What you will do: Copy out every line of the records in which "output" can be found.

· · · · · · ·

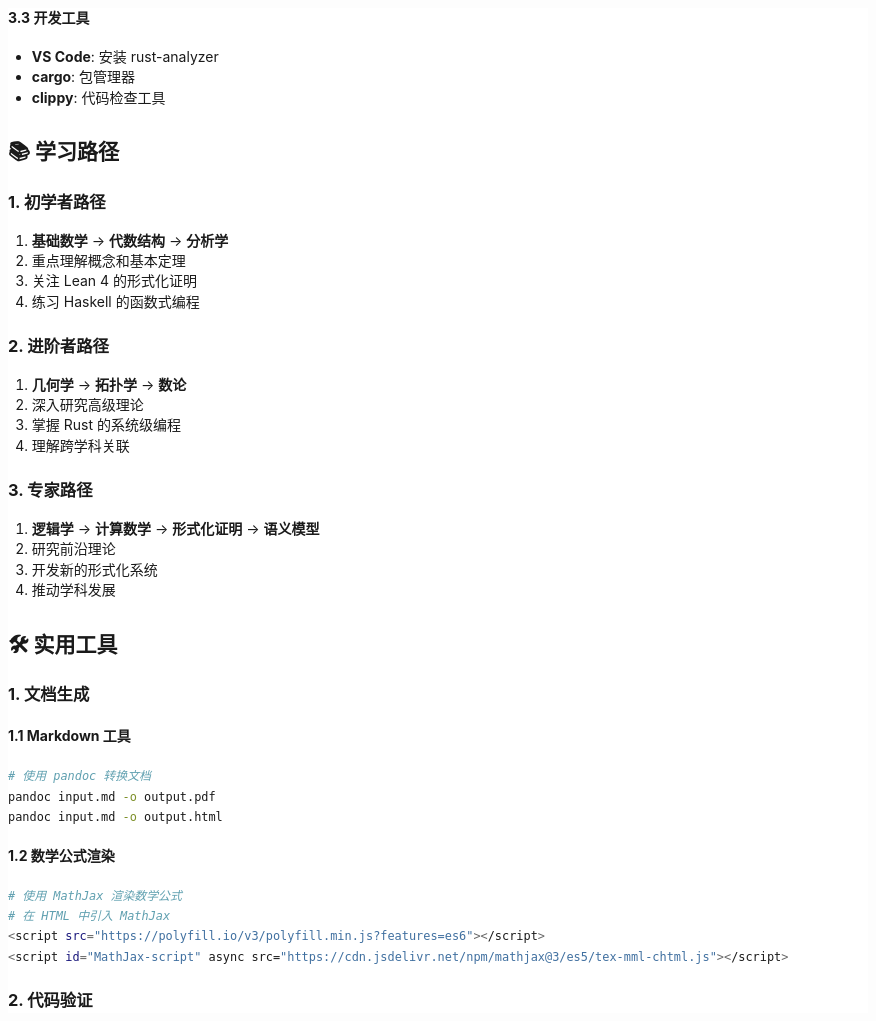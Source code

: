#### 3.3 开发工具

- **VS Code**: 安装 rust-analyzer
- **cargo**: 包管理器
- **clippy**: 代码检查工具

## 📚 学习路径

### 1. 初学者路径

1. **基础数学** → **代数结构** → **分析学**
2. 重点理解概念和基本定理
3. 关注 Lean 4 的形式化证明
4. 练习 Haskell 的函数式编程

### 2. 进阶者路径

1. **几何学** → **拓扑学** → **数论**
2. 深入研究高级理论
3. 掌握 Rust 的系统级编程
4. 理解跨学科关联

### 3. 专家路径

1. **逻辑学** → **计算数学** → **形式化证明** → **语义模型**
2. 研究前沿理论
3. 开发新的形式化系统
4. 推动学科发展

## 🛠️ 实用工具

### 1. 文档生成

#### 1.1 Markdown 工具

```bash
# 使用 pandoc 转换文档
pandoc input.md -o output.pdf
pandoc input.md -o output.html
```

#### 1.2 数学公式渲染

```bash
# 使用 MathJax 渲染数学公式
# 在 HTML 中引入 MathJax
<script src="https://polyfill.io/v3/polyfill.min.js?features=es6"></script>
<script id="MathJax-script" async src="https://cdn.jsdelivr.net/npm/mathjax@3/es5/tex-mml-chtml.js"></script>
```

### 2. 代码验证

· · · · · · ·

Exercise response:
pandoc input.md -o output.pdf
pandoc input.md -o output.html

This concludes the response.